Teaching Middle-Schoolers Climate Change Without Terrifying Them
Bertha Vazquez has taught earth science for more than 25 years.
"For many years I covered the basic standard, probably like most people in the country do," she says.
Then one day, she says, she decided to throw that all out the window after seeing former Vice President Al Gore speak at the University of Miami at a screening of An Inconvenient Truth, his documentary about climate change.
"And it really ... hit me. This is 2007 and, I've got to tell you, I lost sleep," Vazquez says.
A study in the journal Science this spring found that half of U.S. science teachers spend less than two hours on climate change each year.
And teachers in Florida may be no exception. Florida is one state that has not adopted somewhat newly designed science standards that are gaining popularity and teach about human-induced climate change.
So, Vazquez says, the next day in class she resolved to do more. The school where she teaches, George Washington Carver Middle School, sits just eight feet above sea level; several of the surrounding neighborhoods are even lower.
She thought, by the time her students were adults with families of their own, storm surges could bring waves lapping at their front doors. "If we just despair, it leads to inactivity," she says. "So I thought, 'If they're doing positive things, it will be helpful.' "
And positive things they're doing.
Vazquez's students meet climate scientists in class and calculate how many desalination plants it would take to turn rising seas into a sustainable source of fresh water (too many).

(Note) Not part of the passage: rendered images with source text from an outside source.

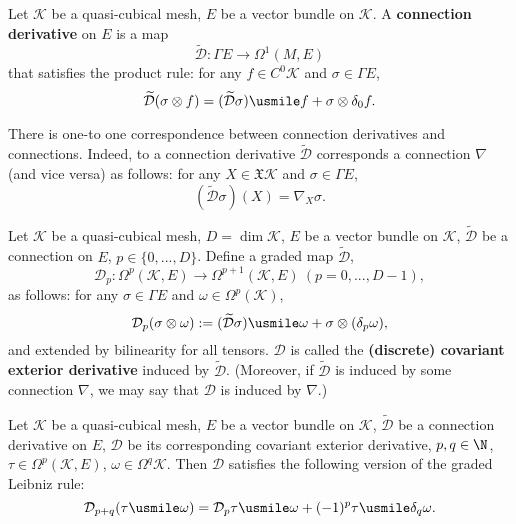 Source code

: \begin{definition}
  Let
    $\mathcal{K}$ be a quasi-cubical mesh,
    $E$ be a vector bundle on $\mathcal{K}$.
  A \textbf{connection derivative} on $E$ is a map
  \begin{equation}
    \widetilde{\mathcal{D}} \colon \Gamma E \to \Omega^1(M, E)
  \end{equation}
  that satisfies the product rule:
  for any $f \in C^0 \mathcal{K}$ and $\sigma \in \Gamma E$,
  \begin{equation}
    \widetilde{\mathcal{D}}(\sigma \otimes f)
    = (\widetilde{\mathcal{D}} \sigma) \usmile f + \sigma \otimes \delta_0 f.
  \end{equation}
\end{definition}
\begin{remark}
  There is one-to one correspondence between connection derivatives and
  connections.
  Indeed, to a connection derivative $\widetilde{\mathcal{D}}$ corresponds a
  connection $\nabla$ (and vice versa) as follows:
  for any $X \in \mathfrak{X} \mathcal{K}$ and $\sigma \in \Gamma E$,
  \begin{equation}
    (\widetilde{\mathcal{D}} \sigma)(X) = \nabla_X \sigma.
  \end{equation}
\end{remark}
\begin{definition}
  Let
    $\mathcal{K}$ be a quasi-cubical mesh,
    $D = \dim \mathcal{K}$,
    $E$ be a vector bundle on $\mathcal{K}$,
    $\widetilde{\mathcal{D}}$ be a connection on $E$, 
    $p \in \{0, ..., D\}$.
  Define a graded map $\widetilde{\mathcal{D}}$,
  \begin{equation}
    \mathcal{D}_p
    \colon \Omega^p(\mathcal{K}, E) \to \Omega^{p + 1}(\mathcal{K}, E)\
    (p = 0, ..., D - 1),
  \end{equation}
  as follows:
  for any $\sigma \in \Gamma E$ and $\omega \in \Omega^p(\mathcal{K})$,
  \begin{equation}
    \mathcal{D}_p(\sigma \otimes \omega)
    := (\widetilde{\mathcal{D}} \sigma) \usmile \omega
    + \sigma \otimes (\delta_p \omega),
  \end{equation}
  and extended by bilinearity for all tensors.
  $\mathcal{D}$ is called the \textbf{(discrete) covariant exterior derivative}
  induced by $\widetilde{\mathcal{D}}$.
  (Moreover, if $\widetilde{\mathcal{D}}$ is induced by some connection
  $\nabla$, we may say that $\mathcal{D}$ is induced by $\nabla$.)
\end{definition}
\begin{proposition}
  Let
    $\mathcal{K}$ be a quasi-cubical mesh,
    $E$ be a vector bundle on $\mathcal{K}$,
    $\widetilde{\mathcal{D}}$ be a connection derivative on $E$,
    $\mathcal{D}$ be its corresponding covariant exterior derivative,
    $p, q \in \N$,
    $\tau \in \Omega^p(\mathcal{K}, E)$,
    $\omega \in \Omega^q \mathcal{K}$.
  Then $\mathcal{D}$ satisfies the following version of the graded Leibniz rule:
  \begin{equation}
    \mathcal{D}_{p + q}(\tau \usmile \omega)
    = \mathcal{D}_p \tau \usmile \omega + (-1)^p \tau \usmile \delta_q \omega.
  \end{equation}
\end{proposition}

There's the work they've done on the school itself. On a walk around campus, Vazquez points out improvements her students instigated over the years or installed themselves: smart thermostats, energy-efficient light bulbs, and reflective white paint on the roof to keep the building cooler.
Finally, there are students like Penny Richards. She says after a year in Vazquez's class, she reads climate news while she rides the bus to school.

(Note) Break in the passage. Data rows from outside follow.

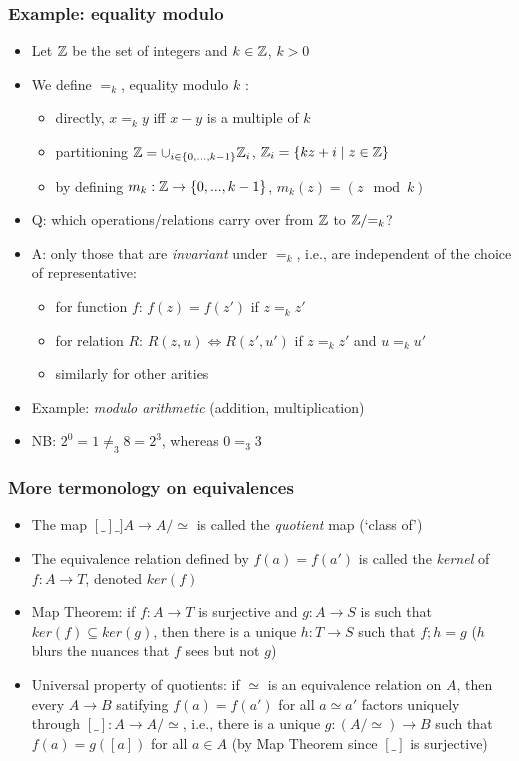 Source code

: \documentclass[handout]{beamer}
\begin{document}
\frame
  {   
    \frametitle{Example: equality modulo}\label{Ch4:EqExa}

 \begin{itemize}[<+->]
\item Let $\mathbb{Z}$ be the set of integers and $k\in\mathbb{Z}$, $k>0$
\item We define $=_k$, equality modulo $k$ :
   \begin{itemize}[<+->]
\item directly, $x =_k y$ iff $x-y$ is a multiple of $k$
\item partitioning $\mathbb{Z} = \cup_{i\in \{0,...,k-1\}} \mathbb{Z}_i $, $\mathbb{Z}_i = \{kz+i \mid z\in\mathbb{Z}\}$
\item by defining  $m_k: \mathbb{Z}\to \{0,...,k-1\}$, $m_k(z) = (z \mod k)$ 
   \end{itemize}
\item Q: which operations/relations carry over from $\mathbb{Z}$ to $\mathbb{Z}/{=_k}$?
\item A: only those that are \emph{invariant} under ${=_k}$, i.e., are
independent of the choice of representative:
   \begin{itemize}[<+->]
\item for function $f$:  $f(z) = f(z')$ if $z =_k z'$ 
\item for relation $R$:  $R(z,u) \iff R(z',u')$    if $z =_k z'$ and $u =_k u'$
\item similarly for other arities
   \end{itemize}
\item Example: \emph{modulo arithmetic} (addition, multiplication)
\item {\color{red}NB}: $2^0 = 1 \neq_3 8 = 2^3$, whereas $0 =_3 3$
 \end{itemize}

 }

\frame
  {   
    \frametitle{More termonology on equivalences}\label{Ch4:Eqvs}

 \begin{itemize}[<+->]
\item The map $[\_] \_] A\to A/{\simeq}$ is called the \emph{quotient} map (`class of')
\item The equivalence relation defined by $f(a)=f(a')$  is called the \emph{kernel} of $f:A\to T$,
 denoted $ker(f)$
\item Map Theorem: if $f:A\to T$ is surjective and $g:A\to S$ is such that $ker(f)\subseteq ker(g)$,
then there is a unique $h: T\to S$ such that $f;h=g$ ($h$ blurs the  nuances 
that $f$ sees but not $g$)
\item Universal property of quotients: if $\simeq$ is an equivalence relation on $A$,
then every $A\to B$  satifying $f(a)=f(a')$ for all $a\simeq a'$ factors uniquely
through $[\_]:  A\to A/{\simeq}$, i.e., there is a unique $g: (A/{\simeq})\to B$ such
that $f(a) = g([a])$ for all $a\in A$ (by Map Theorem since $[\_]$ is surjective)
 \end{itemize}

 }
\end{document}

In class, Bertha Vazquez says she tries to balance the fear that comes with taking climate science seriously, and measured optimism. She draws on examples of past environmental successes — like how the ozone layer is on the mend — to show what collective action can accomplish.
"In your lifetime, you're going to see a sea change," Vazquez explains to her students at the end of class. "I don't want you all to walk out of here like, 'Woe is me, it's going to be over!' "
Privately, though, she acknowledges a cognitive dissonance in teaching about the onset of a planet-sized crisis while smiling at sixth-graders.
"You can't depress the hell out of them ... if you want them to start looking for solutions," she says. "So I don't really go there. Do I feel that way personally? Yes ... but in class I put on my happy face."
A pivotal moment in Vazquez's class often comes when her students open an app called Eyes on the Rise, where they plug in their address and learn how far they live above sea level.
"One kid will say, 'I'm 10 feet above sea level. I'm going to be OK,' " Vazquez explains. "I'll say 'Yeah, you'll be on a little hill, but what about everybody else around you? We're all in this boat together.' "
For students like seventh-grader Penny Richards — the one who reads climate news on the bus — that's a sobering moment. "Miami's basically at sea level. I live next to a canal," she reasons. "Life as we know it, we're going to have to move to an entirely different setting soon if we don't do something about this, because my entire neighborhood will be underwater."
The operative phrase there, of course, is "do something." Penny and her classmates think we can.